Without X-Men leader and mentor Professor Xavier, who was assassinated by anti-mutant villain Henry Gyrich (Todd Haberkorn) at the conclusion of Season 5, Cyclops is wracked by bitter anger and intense stress, and the latter is compounded by Jean’s ongoing pregnancy. He’s at least temporarily distracted by the need to join some of his buddies—Wolverine (Cal Dodd), Beast (George Buza), Storm (Alison Sealy-Smith), Gambit (AJ LoCascio), Rogue (Lenore Zann), Jubilee (Holly Chou), Bishop (Isaac Robinson-Smith) and Morph (JP Karliak)—on a mission to save a solar-powered mutant named Roberto Da Costa (Gui Agustini) from the clutches of the Friends of Humanity. “I was born this way,” says Roberto, quoting Lady Gaga, and he reluctantly agrees to join the X-Men back at their mansion HQ. If Roberto is a (temporary?) new addition to the squad, Cyclops and Jean are thinking of permanently leaving the team to raise their family in peace. Alas, such dreams are immediately put on hold when they interrogate Gyrich about the Friends of Humanity and learn that their old nemesis Bolivar Trask (Gavin Hammon) has resumed building giant mutant-hunting robots known as Sentinels.

The X-Men soon discover that they face an even more daunting challenge courtesy of Professor X, who in his last will and testament left command of the X-Men to none other than his lifelong best friend and rival Magneto (Matthew Waterson). As before, X-Men ’97 is as melodramatic as Days of Our Lives or General Hospital, thwarting its characters’ quests for happiness with one shocking twist after another. During its initial three installments (which were all that were provided to press), those extend to rekindled amour between Magneto and Rogue (much to Gambit’s chagrin), and a loss of power suffered by Storm. In terms of plotting, the series moves at a frantic pace that’s punctuated by moments of agonized brooding and hot-blooded passion, and per tradition, it features plenty of x-related puns (facing off against demons, Bishop declares, “Time for an x-orcism, punks!”) and the occasional PG-13 quip (in reference to Morph hurting Gambit’s pride, Wolverine remarks, “I think you just sent his hush puppies up into his stomach").

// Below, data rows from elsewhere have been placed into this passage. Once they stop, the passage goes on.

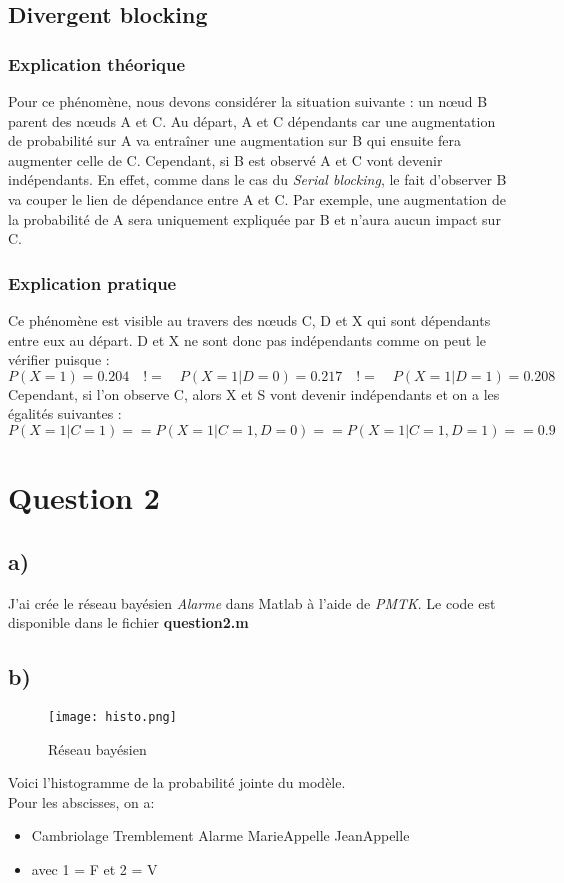 \documentclass[12pt]{article}
\begin{document}
\subsection{Divergent blocking}
\subsubsection{Explication théorique}
Pour ce phénomène, nous devons considérer la situation suivante : un nœud B parent des nœuds A et C.
Au départ, A et C dépendants car une augmentation de probabilité sur A va entraîner une augmentation sur B qui ensuite fera augmenter celle de C. Cependant, si B est observé A et C vont devenir indépendants. En effet, comme dans le cas du \textit{Serial blocking}, le fait d'observer B va couper le lien de dépendance entre A et C. Par exemple, une augmentation de la probabilité de A sera uniquement expliquée par B et n'aura aucun impact sur C.
\subsubsection{Explication pratique}
Ce phénomène est visible au travers des nœuds C, D et X qui sont dépendants entre eux au départ. D et X ne sont donc pas indépendants comme on peut le vérifier puisque : $P(X=1)=0.204\quad != \quad P(X=1|D=0)=0.217\quad !=\quad P(X=1|D=1)=0.208$ \\
Cependant, si l'on observe C, alors X et S vont devenir indépendants et on a les égalités suivantes : \\
$P(X=1|C=1) == P(X=1|C=1,D=0) == P(X=1|C=1,D=1) == 0.9$

\section{Question 2}
\subsection{a)} J'ai crée le réseau bayésien \textit{Alarme} dans Matlab à l'aide de \textit{PMTK}. Le code est disponible dans le fichier \textbf{question2.m}
\subsection{b)}
\begin{figure}[H]
	\texttt{[image: histo.png]}
	\caption{Réseau bayésien}
	\label{fig:reseau_bayesien}
\end{figure}
Voici l'histogramme de la probabilité jointe du modèle.
\\Pour les abscisses, on a: 
\begin{itemize}
\item Cambriolage Tremblement Alarme MarieAppelle JeanAppelle
\item avec 1 = F et 2 = V
\end{itemize}
\end{document}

The X-Men sit inside of the blackbird in a still from ‘X-Men 97’
Marvel Animation

Anyone who watched X-Men: The Animated Series either back in the ’90s or recently in preparation for this sequel (via Disney+) will likely view X-Men ’97 as a success. There’s a sense throughout, however, that this is a spot-on retread with minimal purpose other than preying on the sentimentality of adult aficionados. Without any fresh perspective, it’s primarily mimicry for mimicry’s sake, and while it accomplishes that goal with aplomb—right down to its swift and inventive battles, dreamy transitions, and trippy psycho-sexual sequences inside characters’ minds, which in this case include Jean encountering a giant fetus coming out of a glowing vaginal cavity—there’s something depressing about its contentment with being merely an authentic photocopy.

Then again, considering the unevenness (to put it mildly) of other X-Men adaptations over the past thirty years, X-Men ’97’s expert evocation of its characters’ dispositions, wit, and tormented dynamics isn’t wholly unwelcome. In fact, the harder it leans into its heroes and scoundrels’ overwrought internal and external dilemmas, the more the series resembles not simply a skillful example of fan fiction but a potential template for the MCU’s preordained X-Men movies. Highlighting their bedrock principles, ideological debates, strained bonds and creative collaborative combat, the show recognizes that what makes these do-gooders so compelling is the way in which their personal and political concerns combine and clash until the two are inextricably intertwined. It may not reinvent the wheel, but in a certain sense, it does lay the groundwork for what Marvel hopes will be an, ahem, x-citing future.